Dyslexia was invented to cover those students who struggled. Ritalin was introduced to control those whose sensory inputs were not in line with what was being taught was acceptable behavior. Student’s potential was measured by race and poverty and not upon individual effort, achievement, and development. Functional illiteracy became the standard for graduating from High School to have a ready-made population of drones for the workforce. The powers supplying the sensory inputs into the population rose to dominate government, media, technology, and much more. Suicide rates climbed. Depression rates climbed. Mental diseases exploded as a means of excusing and separating the population. Debt at all levels, household, city/town, county, state, Federal, credit card, school loans, etc., exploded to the insane levels witnessed today. Single-parenthood became desirable. Sex without consequences, abortion on demand, and so much more became socially permissible, accepted, and cheered.
Where we are now!
This brings us to 2021; education is now all “School 2” thinking. The vast majority of workers are functionally illiterate, and the government is stealing freedom and liberty through a “health emergency.” As long as the population’s senses are being filled, the powers in charge can do whatever they want; including stealing an election, robbing unborn children of freedom through debt captivity, and abusing the electorate at will (California, New York, Oregon, New Mexico, and Michigan’s Governors) and robbing the Social Security Fund to pay for the pleasures of today, with no thought of the consequences tomorrow.

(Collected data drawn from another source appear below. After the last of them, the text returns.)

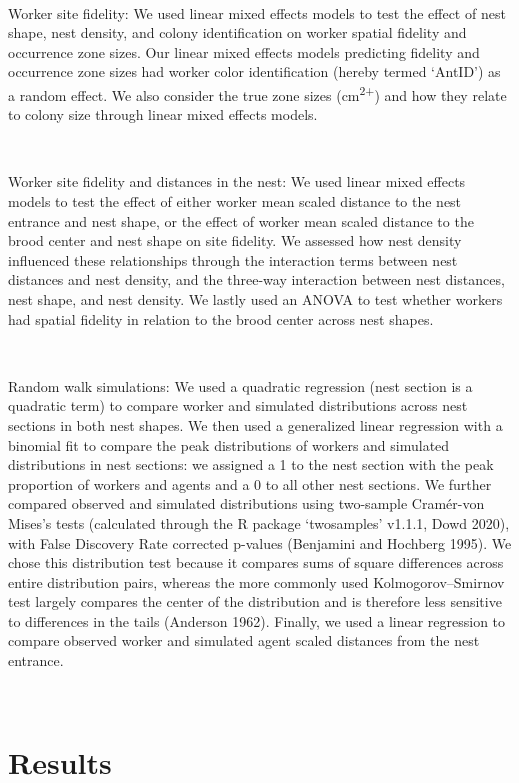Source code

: \documentclass[3p]{elsarticle} %
\begin{document}
~

Worker site fidelity: We used linear mixed effects models to test the
effect of nest shape, nest density, and colony identification on worker
spatial fidelity and occurrence zone sizes. Our linear mixed effects
models predicting fidelity and occurrence zone sizes had worker color
identification (hereby termed `AntID') as a random effect. We also
consider the true zone sizes (cm\textsuperscript{2+}) and how they
relate to colony size through linear mixed effects models.

~

Worker site fidelity and distances in the nest: We used linear mixed
effects models to test the effect of either worker mean scaled distance
to the nest entrance and nest shape, or the effect of worker mean scaled
distance to the brood center and nest shape on site fidelity. We
assessed how nest density influenced these relationships through the
interaction terms between nest distances and nest density, and the
three-way interaction between nest distances, nest shape, and nest
density. We lastly used an ANOVA to test whether workers had spatial
fidelity in relation to the brood center across nest shapes.

~

Random walk simulations: We used a quadratic regression (nest section is
a quadratic term) to compare worker and simulated distributions across
nest sections in both nest shapes. We then used a generalized linear
regression with a binomial fit to compare the peak distributions of
workers and simulated distributions in nest sections: we assigned a 1 to
the nest section with the peak proportion of workers and agents and a 0
to all other nest sections. We further compared observed and simulated
distributions using two-sample Cramér-von Mises's tests (calculated
through the R package `twosamples' v1.1.1, Dowd 2020), with False
Discovery Rate corrected p-values (Benjamini and Hochberg 1995). We
chose this distribution test because it compares sums of square
differences across entire distribution pairs, whereas the more commonly
used Kolmogorov--Smirnov test largely compares the center of the
distribution and is therefore less sensitive to differences in the tails
(Anderson 1962). Finally, we used a linear regression to compare
observed worker and simulated agent scaled distances from the nest
entrance.

~

\hypertarget{results}{%
\section{Results}\label{results}}
\end{document}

December 2020, I began reviewing the outstanding accomplishments witnessed in the last century, and a question percolated, “Where are the new great accomplishments?” Consider the “Big Historical Moments” of the 1900s. We have the automobile instead of the horse-drawn carriage. We have space flight, trans-continental flight. We have all these technological advances. Humans witnessed so much growth from 1900-1999, but in the first two decades of the new century, we appear to have come to a plateau and lost our way. In delving deeper into this question, School 1 and School 2 philosophies’ discovery is the driving factor in why we appear to have plateaued in making discoveries, pushing boundaries, and driving innovation forward.
Maybe, plateaued is the wrong way to describe the advances witnessed from 2000-2020. I read almost weekly about new discoveries in science and medicine, but to read these advances, I have to dig through media blaring about someone’s clothes, hair, sexual orientation, etc. The headlines cheering Charles Lindbergh’s flight across the Atlantic, Amelia Earhart’s flights, and more were the talk of the town; newspapers the world over celebrated these achievements. Now, new advances and achievements have to compete with political bloviations, smoke and mirror editorials, and envy has become the topic of discussion and is celebrated. All because too many generations have been reduced to animals by School 2 methodologies.
Leading the issue back to the initial question, “Do you have a soul?” If so, then School 2 education is abhorrent, and mighty change is immediately required to correct the problems. If not, then School 1 education and the mighty thinking and doing of the 1900s is lost forever. Are you a social animal that is all unrestrained appetite for whatever power that provides you the most sensory gratification, or are you an eternal being, in a temporal existence, willing to shoulder accountability for the blessings of growth, freedom, liberty, and independence?
I know my answer, and I strive every day to learn, change, grow, and control my passions and other sensory-based appetites in an effort to develop. “Do you have a soul?”